Personal experiences of mobbing in the workplace (assessed using our own self-report questionnaire) were dec-lared by 73% of respondents. A significant proportion of them (33%) experienced mobbing for a period longer than a year, more than 13.5% of respondents – from half a year to one year, more than 14% for 1-3 months, and 12% of respondents – for a period shorter than a month.
Forty-three per cent of the respondents declared that they rarely observed bulling in their workplace, whereas 8% of them did not encounter the phenomenon in their workplace. Thirty-five per cent of the survey participants often encountered bulling at work, and 14% of them very often. Ninety-two per cent of the respondents observed mobbing occurring with various frequencies in their workplace.
In the study using the NAQ questionnaire, it was determined with the objective method that 57% of the study participants had been victims of mobbing (according to the Leymann’s criterion of at least one negative act), and using the more rigorous criterion (at least two negative acts for questions 1-22 and question 23, answering “every now and then”, “several times per week” or “almost every day”) 28% of the respondents had been victims of mobbing.
The subjective method of evaluation revealed that a significant proportion of respondents (47%) stated that they were not bullied in their workplace. The rest of the respondents (53%) admitted that they were victims of mobbing and that they were exposed to this phenomenon with various frequencies: “rarely” – 21% of respondents, “every now and then” – 21%, “several times a week” – 6%, and “almost every day” – 5%.
Workplace bullying is, therefore, a common phenomenon in healthcare institutions – it concerns the employees personally, or it is witnessed or noticed by them. The results obtained concerning the prevalence of the phenomenon differ depending on the research tool applied.
In many workplaces there is an unpleasant atmosphere, and employees cannot always count on mutual re-spect.
A significant proportion of the respondents assessed the atmosphere in their workplace as “friendly” (36% of respondents) or neutral (35% of respondents), but very few assessed it as “very friendly” – 5% of respondents. At the other end of the scale, 3% of the respondents perceived their workplace as hostile, and 20% as unfriendly. The majority of the respondents described the atmosphere in their workplace as positive; however, a significant percentage described it as troubling – 23% in total assessed it negatively.

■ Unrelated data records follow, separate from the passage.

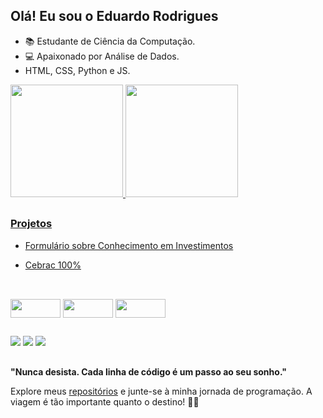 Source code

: ## Olá! Eu sou o Eduardo Rodrigues

- 📚 Estudante de Ciência da Computação.
- 💻 Apaixonado por Análise de Dados.
- HTML, CSS, Python e JS.

<div>
  <a href="https://github.com/eduardorodrigues13">
  <img height="180em" src="https://github-readme-stats.vercel.app/api?username=eduardorodrigues13&show_icons=true&theme=dark">
  <img height="180em" src="https://github-readme-stats.vercel.app/api/top-langs/?username=eduardorodrigues13&theme=dark">
</div>

##

<div>
  <h3>Projetos</h3>
  <ul>
  <li><a href="https://github.com/eduardorodrigues13/forms"><p>Formulário sobre Conhecimento em Investimentos</p></a></li>
  <li><a href="cebrac-100.netlify.app"><p>Cebrac 100%</p></a></li>
  </ul>
</div>

##

<div style="display: inline;"><br>
<img height="30" width="80" align="center" src="https://img.shields.io/badge/HTML-239120?style=for-the-badge&logo=html5&logoColor=white"/>
<img height="30" width="80" align="center" src="https://img.shields.io/badge/CSS-239120?&style=for-the-badge&logo=css3&logoColor=white"/>
<img height="30" width="80" align="center" src="https://img.shields.io/badge/Python-3776AB?style=for-the-badge&logo=python&logoColor=white"/>
</div>

##

<div>
  <a href="https://www.linkedin.com/in/eduardo-santos-r/"><img src="https://img.shields.io/badge/LinkedIn-0077B5?style=for-the-badge&logo=linkedin&logoColor=white"></a>
  <a href="https://twitter.com/eduardo13dev"><img src="https://img.shields.io/badge/Twitter-1DA1F2?style=for-the-badge&logo=twitter&logoColor=white"></a>
  <a href="https://instagram.com/edu.t.v/"><img src="https://img.shields.io/badge/Instagram-E4405F?style=for-the-badge&logo=instagram&logoColor=white"></a>
</div>

##

**"Nunca desista. Cada linha de código é um passo ao seu sonho."**

Explore meus [repositórios](https://github.com/eduardorodrigues13?tab=repositories) e junte-se à minha jornada de programação. A viagem é tão importante quanto o destino! 🚀✨
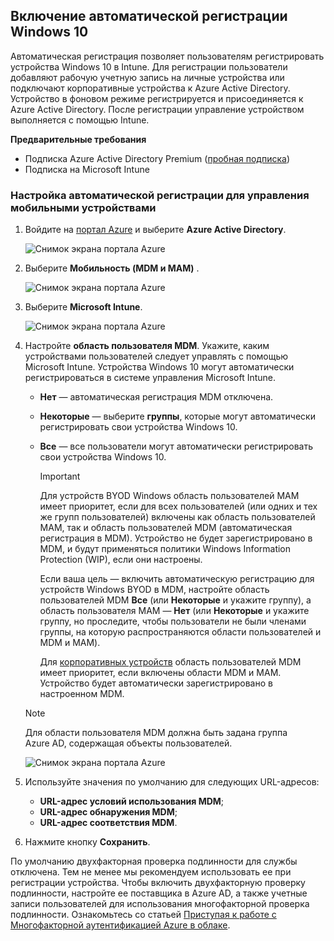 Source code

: ## <a name="enable-windows-10-automatic-enrollment"></a>Включение автоматической регистрации Windows 10

Автоматическая регистрация позволяет пользователям регистрировать устройства Windows 10 в Intune. Для регистрации пользователи добавляют рабочую учетную запись на личные устройства или подключают корпоративные устройства к Azure Active Directory. Устройство в фоновом режиме регистрируется и присоединяется к Azure Active Directory. После регистрации управление устройством выполняется с помощью Intune.

**Предварительные требования**

- Подписка Azure Active Directory Premium ([пробная подписка](https://go.microsoft.com/fwlink/?LinkID=816845))
- Подписка на Microsoft Intune

### <a name="configure-automatic-mdm-enrollment"></a>Настройка автоматической регистрации для управления мобильными устройствами

1. Войдите на [портал Azure](https://portal.azure.com) и выберите **Azure Active Directory**.

   ![Снимок экрана портала Azure](../enrollment/media/windows-enroll/auto-enroll-azure-main.png)

2. Выберите **Мобильность (MDM и MAM)** .

   ![Снимок экрана портала Azure](../enrollment/media/windows-enroll/auto-enroll-mdm.png)

3. Выберите **Microsoft Intune**.

   ![Снимок экрана портала Azure](../enrollment/media/windows-enroll/auto-enroll-intune.png)

4. Настройте **область пользователя MDM**. Укажите, каким устройствами пользователей следует управлять с помощью Microsoft Intune. Устройства Windows 10 могут автоматически регистрироваться в системе управления Microsoft Intune.

   - **Нет** — автоматическая регистрация MDM отключена.
   - **Некоторые** — выберите **группы**, которые могут автоматически регистрировать свои устройства Windows 10.
   - **Все** — все пользователи могут автоматически регистрировать свои устройства Windows 10.

      > [!IMPORTANT]
      > Для устройств BYOD Windows область пользователей MAM имеет приоритет, если для всех пользователей (или одних и тех же групп пользователей) включены как область пользователей MAM, так и область пользователей MDM (автоматическая регистрация в MDM). Устройство не будет зарегистрировано в MDM, и будут применяться политики Windows Information Protection (WIP), если они настроены.
      >
      > Если ваша цель — включить автоматическую регистрацию для устройств Windows BYOD в MDM, настройте область пользователей MDM **Все** (или **Некоторые** и укажите группу), а область пользователя MAM — **Нет** (или **Некоторые** и укажите группу, но проследите, чтобы пользователи не были членами группы, на которую распространяются области пользователей и MDM и MAM).
      >
      >Для [корпоративных устройств](../enrollment/enrollment-restrictions-set.md#blocking-personal-windows-devices) область пользователей MDM имеет приоритет, если включены области MDM и MAM. Устройство будет автоматически зарегистрировано в настроенном MDM.

   > [!NOTE]
   > Для области пользователя MDM должна быть задана группа Azure AD, содержащая объекты пользователей.

   ![Снимок экрана портала Azure](../enrollment/media/windows-enroll/auto-enroll-scope.png)

5. Используйте значения по умолчанию для следующих URL-адресов:
    - **URL-адрес условий использования MDM**;
    - **URL-адрес обнаружения MDM**;
    - **URL-адрес соответствия MDM**.

6. Нажмите кнопку **Сохранить**.

По умолчанию двухфакторная проверка подлинности для службы отключена. Тем не менее мы рекомендуем использовать ее при регистрации устройства. Чтобы включить двухфакторную проверку подлинности, настройте ее поставщика в Azure AD, а также учетные записи пользователей для использования многофакторной проверка подлинности. Ознакомьтесь со статьей [Приступая к работе с Многофакторной аутентификацией Azure в облаке](https://docs.microsoft.com/azure/multi-factor-authentication/multi-factor-authentication-get-started-cloud).
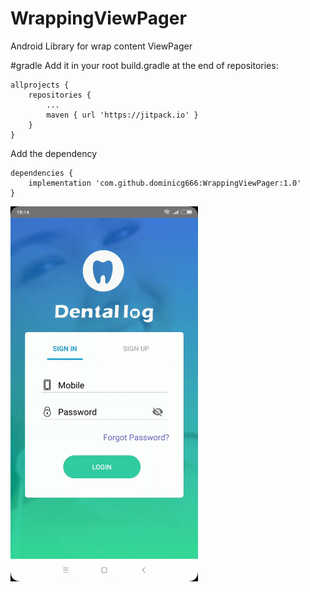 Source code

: # WrappingViewPager
Android Library for wrap content ViewPager

 #gradle
  Add it in your root build.gradle at the end of repositories:

	allprojects {
		repositories {
			...
			maven { url 'https://jitpack.io' }
		}
	}
 Add the dependency

	dependencies {
		implementation 'com.github.dominicg666:WrappingViewPager:1.0'
	}
<img src="https://github.com/dominicg666/WrappingViewPager/blob/master/ezgif.com-video-to-gif%20(1).gif" width="300">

The way that employees are treated was assessed negatively by the majority of respondents: according to 48% of them, some employees received preferential treatment, more than 23% of the respondents noticed that some were treated worse than others, and 18% of the respondents stated that every employee was treated differently. Only 12% of the respondents declared that in their opinion everybody was treated equally.
The main manifestations of bullying are as follows: psychological aggression, lack of mutual respect, forcing the employee to carry out duties not included in their job description, and unwarranted criticism.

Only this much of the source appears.